Romanian President Klaus Iohannis attended on Monday in Geneva the flag-raising ceremony of the national flag following Romania’s accession to the European Organisation for Nuclear Research (CERN), thus solemnly marking our country’s accession to this organisation.
On this occasion, the Romanian President, present at the event alongside CERN Director General Ms. Fabiola Gianotti and CERN Council President Mr. Sijbrand De Jong, gave a speech and had a meeting with the Romanian researchers who work at CERN or who collaborate within the organisation’s projects, and visited CERN’s main facilities (the Large Hadron Collider tunnel – a large particle accelerator – and the ATLAS – A Toroidal LHC ApparatuS – project).
In his speech, President Klaus Iohannis outlined the special meaning that Romania’s accession has for the Romanian scientific and research environment, representing a recognition of Romanian excellence in this domain and of our country’s contribution to the fulfilment of projects and experiments that have special scientific value.
In this context, the Romanian President evoked the merits of Romanian researchers, engineers and technicians who have taken part in CERN activities over the last 20 years and whose valuable activity helped consolidate our country’ image abroad. Over 170 Romanian physicists and engineers from 5 Romanian universities and 3 research institutes are currently engaged in 9 CERN projects.
At the meeting with Romanian researchers, who presented the ongoing projects they are involved in, President Klaus Iohannis encouraged them to put to good use the opportunities that have opened up following Romania’s accession to CERN, the implications of the accession being significant not just for the scientific and research community but also for the economic cooperation opportunities created for Romanian industry. The Romanian President emphasised that he takes pride in the accomplishments of Romanian scientists who collaborate with CERN, congratulated them and expressed his special regard for the results of their activity, while at the same time encouraging them to continue their important work.

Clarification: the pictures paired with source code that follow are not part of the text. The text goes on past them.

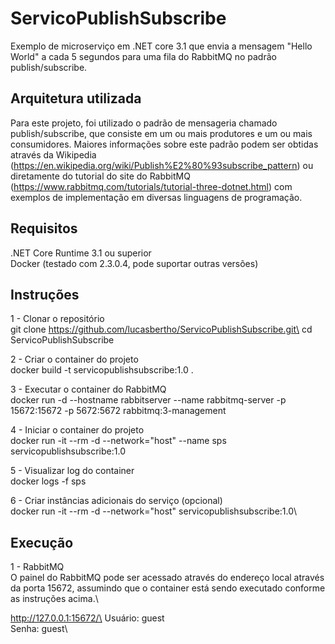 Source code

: # ServicoPublishSubscribe

Exemplo de microserviço em .NET core 3.1 que envia a mensagem "Hello World" a cada 5 segundos para uma fila do RabbitMQ no padrão publish/subscribe.

## Arquitetura utilizada

Para este projeto, foi utilizado o padrão de mensageria chamado publish/subscribe, que consiste em um ou mais produtores e um ou mais consumidores.
Maiores informações sobre este padrão podem ser obtidas através da Wikipedia (https://en.wikipedia.org/wiki/Publish%E2%80%93subscribe_pattern) ou diretamente do tutorial do site do RabbitMQ (https://www.rabbitmq.com/tutorials/tutorial-three-dotnet.html) com exemplos de implementação em diversas linguagens de programação.

## Requisitos

.NET Core Runtime 3.1 ou superior\
Docker (testado com 2.3.0.4, pode suportar outras versões)

## Instruções

1 - Clonar o repositório\
git clone https://github.com/lucasbertho/ServicoPublishSubscribe.git\
cd ServicoPublishSubscribe

2 - Criar o container do projeto\
docker build -t servicopublishsubscribe:1.0 .

3 - Executar o container do RabbitMQ\
docker run -d --hostname rabbitserver --name rabbitmq-server -p 15672:15672 -p 5672:5672 rabbitmq:3-management

4 - Iniciar o container do projeto\
docker run -it --rm -d --network="host" --name sps servicopublishsubscribe:1.0

5 - Visualizar log do container\
docker logs -f sps
  
6 - Criar instâncias adicionais do serviço (opcional)\
docker run -it --rm -d --network="host" servicopublishsubscribe:1.0\

## Execução

1 - RabbitMQ\
O painel do RabbitMQ pode ser acessado através do endereço local através da porta 15672, assumindo que o container está sendo executado conforme as instruções acima.\

http://127.0.0.1:15672/\
Usuário: guest\
Senha: guest\

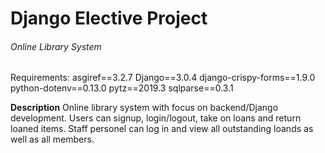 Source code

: # Django Elective Project
###### Online Library System

Requirements:
asgiref==3.2.7
Django==3.0.4
django-crispy-forms==1.9.0
python-dotenv==0.13.0
pytz==2019.3
sqlparse==0.3.1

__Description__
Online library system with focus on backend/Django development. Users can signup, login/logout, take on loans and return loaned items. Staff personel can log in and view all outstanding loands as well as all members. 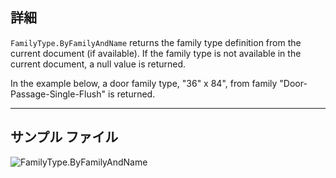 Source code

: ## 詳細
`FamilyType.ByFamilyAndName` returns the family type definition from the current document (if available). If the family type is not available in the current document, a null value is returned.

In the example below, a door family type, "36" x 84", from family "Door-Passage-Single-Flush" is returned.
___
## サンプル ファイル

![FamilyType.ByFamilyAndName](./Revit.Elements.FamilyType.ByFamilyAndName_img.jpg)
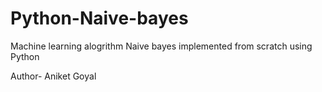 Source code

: # Python-Naive-bayes

Machine learning alogrithm Naive bayes implemented from scratch using Python 

Author- Aniket Goyal 
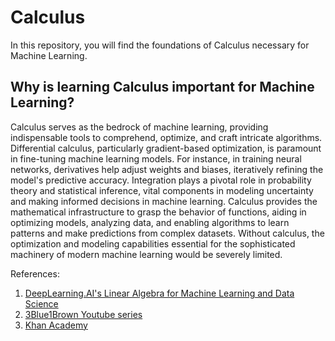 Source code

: # Calculus

In this repository, you will find the foundations of Calculus necessary for Machine Learning. 

## Why is learning Calculus important for Machine Learning?

Calculus serves as the bedrock of machine learning, providing indispensable tools to comprehend, optimize, and craft intricate algorithms. Differential calculus, particularly gradient-based optimization, is paramount in fine-tuning machine learning models. For instance, in training neural networks, derivatives help adjust weights and biases, iteratively refining the model's predictive accuracy. Integration plays a pivotal role in probability theory and statistical inference, vital components in modeling uncertainty and making informed decisions in machine learning. Calculus provides the mathematical infrastructure to grasp the behavior of functions, aiding in optimizing models, analyzing data, and enabling algorithms to learn patterns and make predictions from complex datasets. Without calculus, the optimization and modeling capabilities essential for the sophisticated machinery of modern machine learning would be severely limited.

References:
1. [DeepLearning.AI's Linear Algebra for Machine Learning and Data Science](https://www.coursera.org/learn/machine-learning-calculus)
2. [3Blue1Brown Youtube series](https://www.youtube.com/playlist?list=PL0-GT3co4r2wlh6UHTUeQsrf3mlS2lk6x)
3. [Khan Academy](https://www.khanacademy.org/math/multivariable-calculus)
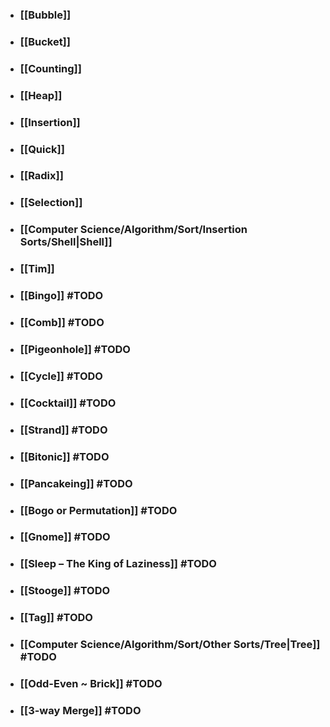 - ### [[Bubble]]
- ### [[Bucket]]
- ### [[Counting]]
- ### [[Heap]]
- ### [[Insertion]]
- ### [[Quick]]
- ### [[Radix]]
- ### [[Selection]]
- ### [[Computer Science/Algorithm/Sort/Insertion Sorts/Shell|Shell]]
- ### [[Tim]]
- ### [[Bingo]] #TODO
- ### [[Comb]] #TODO
- ### [[Pigeonhole]] #TODO
- ### [[Cycle]] #TODO
- ### [[Cocktail]] #TODO
- ### [[Strand]] #TODO
- ### [[Bitonic]] #TODO
- ### [[Pancakeing]] #TODO
- ### [[Bogo or Permutation]] #TODO
- ### [[Gnome]] #TODO
- ### [[Sleep – The King of Laziness]] #TODO
- ### [[Stooge]] #TODO
- ### [[Tag]] #TODO
- ### [[Computer Science/Algorithm/Sort/Other Sorts/Tree|Tree]] #TODO
- ### [[Odd-Even ~ Brick]] #TODO
- ### [[3-way Merge]] #TODO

Given Romania’s new capacity as a member state, Romanian companies, research institutes and entrepreneurs will have at their disposal CERN’s wide-ranging portfolio of technological and scientific competencies, which is the result of over 50 years of activity. Romanian researchers will thus have the possibility to benefit, free of charge, from technologies that are CERN’s intellectual property. Romanian companies will have the right to take part in tenders organised by CERN for the procurement of industrial equipment and services.
Likewise, President Iohannis emphasised that accession to CERN also opens up new opportunities in the special education domain, through access to professional training programmes, doctoral programmes and M.A. programmes. The creation of such opportunities for young people is consequently very important.
President Klaus Iohannis also took this opportunity to convey his encouragements for the young generation to accede to elite structures in high-level research domains. Consequently, the official presidential delegation also included two physics Olympiad winners – Madalina Ravar and Cristian Dutescu, students at the University of Bucharest’s Physics Faculty.
At the same time, the visit was part of the first stage of the “Educated Romania” national project. Initiated and promoted by the Romanian President, the project seeks to engage the whole society in building a long-term vision on the national education and research system, a vision that would help identify Romania’s strategic options and transform them into national objectives. In fact, in the Romanian President’s view, as expressed during the visit, research and innovation are part and parcel of the “Educated Romania” project.